Hikayat Asal Muasal Timah
(Legenda Bangka Belitung)
Pada suatu waktu, di sebuah pedalaman hutan negeri Antah Berantah. Hiduplah
sepasang pasangan tua renta. Kakek dan Nenek tesebut di kenal dengan panggilan
Atok dan Nek Dalang. Kehidupan di pedalaman hutan pada masa itu sangatlah sepi.
Jarak dari rumah ke rumah bagai hilir ke hulu sungai. Asri dan sejuk oleh pohon
pohon tinggi besar yang melingkupinya. Bersama atok dan nek dalang tinggalah
seorang cucu cantik yang di tinggalkan oleh orang tuanya sedari kecil.

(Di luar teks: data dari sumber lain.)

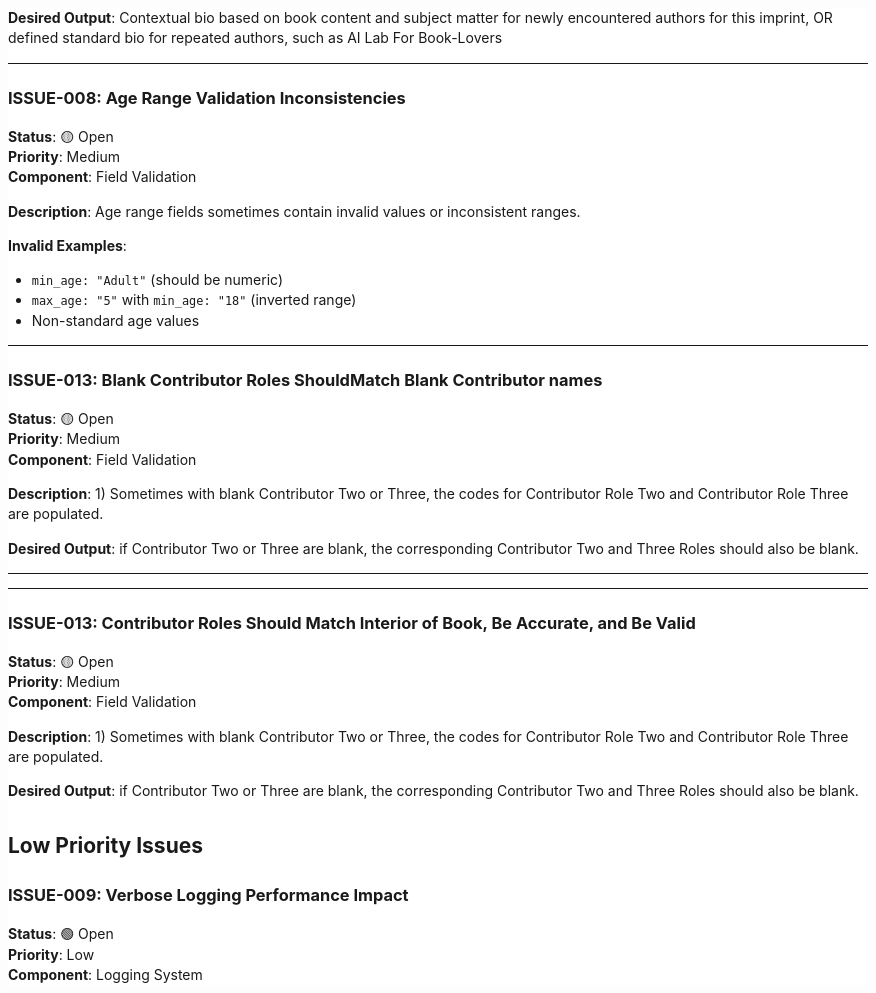**Desired Output**: Contextual bio based on book content and subject matter for newly encountered authors for this imprint, OR defined standard bio for repeated authors, such as AI Lab For Book-Lovers

---

### ISSUE-008: Age Range Validation Inconsistencies
**Status**: 🟡 Open  
**Priority**: Medium  
**Component**: Field Validation  

**Description**: Age range fields sometimes contain invalid values or inconsistent ranges.

**Invalid Examples**:
- `min_age: "Adult"` (should be numeric)
- `max_age: "5"` with `min_age: "18"` (inverted range)
- Non-standard age values

---

### ISSUE-013: Blank Contributor Roles ShouldMatch Blank Contributor names
**Status**: 🟡 Open  
**Priority**: Medium  
**Component**: Field Validation  

**Description**: 1) Sometimes with blank Contributor Two or Three, the codes for Contributor Role Two and Contributor Role Three are populated.

**Desired Output**: if Contributor Two or Three are blank, the corresponding Contributor Two and Three Roles should also be blank.

---
---

### ISSUE-013: Contributor Roles Should Match Interior of Book, Be Accurate, and Be Valid

**Status**: 🟡 Open  
**Priority**: Medium  
**Component**: Field Validation  

**Description**: 1) Sometimes with blank Contributor Two or Three, the codes for Contributor Role Two and Contributor Role Three are populated.

**Desired Output**: if Contributor Two or Three are blank, the corresponding Contributor Two and Three Roles should also be blank.


## Low Priority Issues

### ISSUE-009: Verbose Logging Performance Impact
**Status**: 🟢 Open  
**Priority**: Low  
**Component**: Logging System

Cucu cantik itu bernama putri bulan. Putri bulan mewarisi kecantikan asli
pribumi yang menawan nan eksotis. Tatapan matanya indah nan mampu menghancurkan
tembaga. Kulitnya halus bak sutera. Tutur katanya halus dan menggetarkan. Benar
benar gadis yang jelita fisik dan pekertinya. Keseharian putri bulan giat
membantu atok dan nek dalang mengolah tanah leluhur bersama sebagian penduduk
desan lainnya.
Tersebutlah di belahan negeri yang lain yang tengah berjaya akan hasil laut
beserta batu mulia berupa permata dan mutiara. Hiduplah kakak beradik bernama
bujang kalok dan bujang lanang. Kehidupan mereka bukan sebagai pelaut ataupun
petani. Mereka berdua bekerja sebagai pedagang permata yang kerap berlayar jauh
hingga negeri seberang.
Pada hakekatnya mereka berdagang melanjutkan usaha ayah mereka yang telah
tua dan renta. Ayah mereka merupakan saudagar kaya raya yang masyhur ke penjuru
negeri. Akan tetapi ada suatu ketika di penghujung umur , sang Ayah memanggil
kedua putranya. Kepada mereka berdua di wariskan masing masing sebuah kapal dan
harta hingga tujuh turunan.
Naas bagi bujang kalok. Sang kakak bujang lanang merampas semua harta yang
telah di wariskan ayahnya dan mengusir bujang kalok dari rumah dan negeri
tersebut. Bujang lanang hanya membekali bujang kalok sebuah perahu yang hampir
bocor agar adiknya tersebut tidak kembali ke negeri mereka lagi.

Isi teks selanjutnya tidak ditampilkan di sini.